Pro Patria
- Full name: Aurora Pro Patria 1919 S.r.l.
- Nickname: I Tigrotti (The Little Tigers)
- Founded: 1919; 107 years ago 1995; 31 years ago (refounded) 2009; 17 years ago (refounded)
- Ground: Stadio Carlo Speroni, Busto Arsizio, Italy
- Capacity: 4,627
- President: Patrizia Testa
- Manager: Leandro Greco
- League: Serie D
- 2025–26: Serie C Group A, 19th of 20 (relegated)
- Website: http://www.aurorapropatria1919.com/
| Home colours | Away colours |

= Aurora Pro Patria 1919 =

Italian football club

Aurora Pro Patria 1919, commonly referred to as Pro Patria, is an Italian football club based in Busto Arsizio, Lombardy. It currently plays in Serie C, group A.
In Latin, Pro Patria translates to "For the Fatherland".

==History==

===Pro Patria et Libertate===
The club was founded in 1919.

The club has played in Serie A fourteen times mostly during the first half of the 20th century, the last time being in 1955–56.

In 1995 the club, then officially named Pro Patria et Libertate, was disqualified from Serie D.
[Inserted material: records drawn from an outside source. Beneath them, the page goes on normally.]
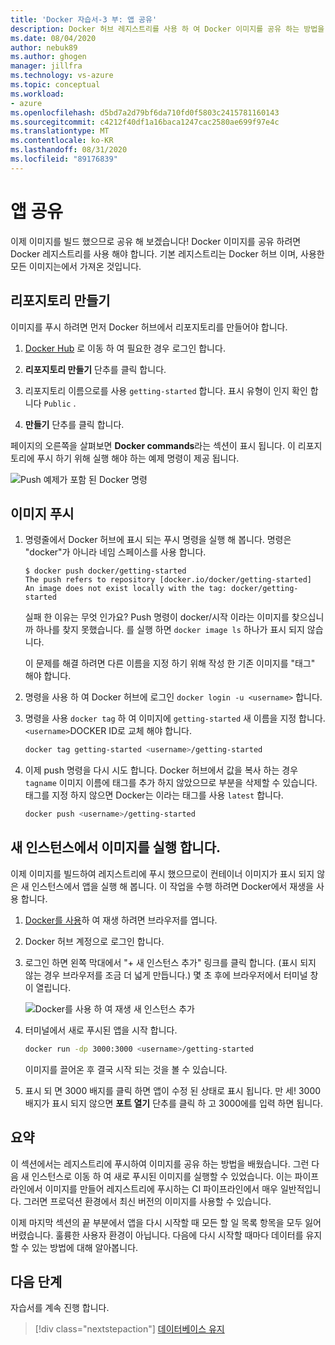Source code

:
 ```yaml
---
title: 'Docker 자습서-3 부: 앱 공유'
description: Docker 허브 레지스트리를 사용 하 여 Docker 이미지를 공유 하는 방법을 설명 합니다.
ms.date: 08/04/2020
author: nebuk89
ms.author: ghogen
manager: jillfra
ms.technology: vs-azure
ms.topic: conceptual
ms.workload:
- azure
ms.openlocfilehash: d5bd7a2d79bf6da710fd0f5803c2415781160143
ms.sourcegitcommit: c4212f40df1a16baca1247cac2580ae699f97e4c
ms.translationtype: MT
ms.contentlocale: ko-KR
ms.lasthandoff: 08/31/2020
ms.locfileid: "89176839"
---
```

# <a name="share-your-app"></a>앱 공유

이제 이미지를 빌드 했으므로 공유 해 보겠습니다! Docker 이미지를 공유 하려면 Docker 레지스트리를 사용 해야 합니다. 기본 레지스트리는 Docker 허브 이며, 사용한 모든 이미지는에서 가져온 것입니다.

## <a name="create-a-repo"></a>리포지토리 만들기

이미지를 푸시 하려면 먼저 Docker 허브에서 리포지토리를 만들어야 합니다.

1. [Docker Hub](https://hub.docker.com) 로 이동 하 여 필요한 경우 로그인 합니다.

1. **리포지토리 만들기** 단추를 클릭 합니다.

1. 리포지토리 이름으로를 사용 `getting-started` 합니다. 표시 유형이 인지 확인 합니다 `Public` .

1. **만들기** 단추를 클릭 합니다.

페이지의 오른쪽을 살펴보면 **Docker commands**라는 섹션이 표시 됩니다. 이 리포지토리에 푸시 하기 위해 실행 해야 하는 예제 명령이 제공 됩니다.

![Push 예제가 포함 된 Docker 명령](media/push-command.png)

## <a name="push-the-image"></a>이미지 푸시

1. 명령줄에서 Docker 허브에 표시 되는 푸시 명령을 실행 해 봅니다. 명령은 "docker"가 아니라 네임 스페이스를 사용 합니다.

    ```plaintext
    $ docker push docker/getting-started
    The push refers to repository [docker.io/docker/getting-started]
    An image does not exist locally with the tag: docker/getting-started
    ```

    실패 한 이유는 무엇 인가요? Push 명령이 docker/시작 이라는 이미지를 찾으십니까 하나를 찾지 못했습니다. 를 실행 하면 `docker image ls` 하나가 표시 되지 않습니다.

    이 문제를 해결 하려면 다른 이름을 지정 하기 위해 작성 한 기존 이미지를 "태그" 해야 합니다.

1. 명령을 사용 하 여 Docker 허브에 로그인 `docker login -u <username>` 합니다.

1. 명령을 사용 `docker tag` 하 여 이미지에 `getting-started` 새 이름을 지정 합니다. `<username>`DOCKER ID로 교체 해야 합니다.

    ```bash
    docker tag getting-started <username>/getting-started
    ```

1. 이제 push 명령을 다시 시도 합니다. Docker 허브에서 값을 복사 하는 경우 `tagname` 이미지 이름에 태그를 추가 하지 않았으므로 부분을 삭제할 수 있습니다. 태그를 지정 하지 않으면 Docker는 이라는 태그를 사용 `latest` 합니다.

    ```bash
    docker push <username>/getting-started
    ```

## <a name="run-the-image-on-a-new-instance"></a>새 인스턴스에서 이미지를 실행 합니다.

이제 이미지를 빌드하여 레지스트리에 푸시 했으므로이 컨테이너 이미지가 표시 되지 않은 새 인스턴스에서 앱을 실행 해 봅니다. 이 작업을 수행 하려면 Docker에서 재생을 사용 합니다.

1. [Docker를 사용](http://play-with-docker.com)하 여 재생 하려면 브라우저를 엽니다.

1. Docker 허브 계정으로 로그인 합니다.

1. 로그인 하면 왼쪽 막대에서 "+ 새 인스턴스 추가" 링크를 클릭 합니다. (표시 되지 않는 경우 브라우저를 조금 더 넓게 만듭니다.) 몇 초 후에 브라우저에서 터미널 창이 열립니다.

    ![Docker를 사용 하 여 재생 새 인스턴스 추가](media/pwd-add-new-instance.png)

1. 터미널에서 새로 푸시된 앱을 시작 합니다.

    ```bash
    docker run -dp 3000:3000 <username>/getting-started
    ```

    이미지를 끌어온 후 결국 시작 되는 것을 볼 수 있습니다.

1. 표시 되 면 3000 배지를 클릭 하면 앱이 수정 된 상태로 표시 됩니다. 만 세! 3000 배지가 표시 되지 않으면 **포트 열기** 단추를 클릭 하 고 3000에를 입력 하면 됩니다.

## <a name="recap"></a>요약

이 섹션에서는 레지스트리에 푸시하여 이미지를 공유 하는 방법을 배웠습니다. 그런 다음 새 인스턴스로 이동 하 여 새로 푸시된 이미지를 실행할 수 있었습니다. 이는 파이프라인에서 이미지를 만들어 레지스트리에 푸시하는 CI 파이프라인에서 매우 일반적입니다. 그러면 프로덕션 환경에서 최신 버전의 이미지를 사용할 수 있습니다.

이제 마지막 섹션의 끝 부분에서 앱을 다시 시작할 때 모든 할 일 목록 항목을 모두 잃어 버렸습니다. 훌륭한 사용자 환경이 아닙니다. 다음에 다시 시작할 때마다 데이터를 유지할 수 있는 방법에 대해 알아봅니다.

## <a name="next-steps"></a>다음 단계

자습서를 계속 진행 합니다.

> [!div class="nextstepaction"]
> [데이터베이스 유지](persist-your-data.md)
===Pro Patria Gallaratese G.B.===
The Gallaratese of Gallarate was admitted to Serie C2, in order to keep the historical brand alive, it changed its name to Pro Patria Gallaratese G.B. (G.B. being for Gallarate and Busto Arsizio, respectively): the club is considered the direct heir of Pro Patria et Libertate.

The club played in the fourth tier until 2002, when the club won promotion to Serie C1 via the playoffs. In 2008 the club was relegated to Serie C2 after losing in the playoffs to Hellas Verona by 2–1 on aggregate, but was later readmitted to Lega Pro Prima Divisione to fill a vacancy.

In June 2008, a club takeover was completed and ambitious plans for a return to Serie B were unveiled. However, impressive performances in the Lega Pro Prima Divisione 2008–09 were accompanied by financial troubles, which led to the club being declared insolvent by the local magistrate in April 2009 due to excessive financial debts. The club's president was later arrested and has to stand trial on charges related to the bankruptcy. The drive to Serie B came to nothing for the team in a most bitter way; badly losing the home return match of their playoff final against Padova, who played with 10 men after an early sending off.

===Aurora Pro Patria 1919===
On 27 June 2009 Aurora Pro Patria 1919, owned by the Tesoro family, construction businessmen from Apulia, acquired the sports title from the liquidator of the old company.

In the season 2009–10 it was relegated to Lega Pro Seconda Divisione. In the 2012–13 season it was promoted to Lega Pro Prima Divisione. In the 2014–15 season it was relegated to Serie D, but it was readmitted to Lega Pro to fill vacancies. However, a second consecutive relegation to Serie D brought the club down to the amateur levels of Italian football.
Pro Patria is one of the most important football clubs in the Varese area but due to recent performances on the pitch, the team has never been able to reach the same level of fame as before.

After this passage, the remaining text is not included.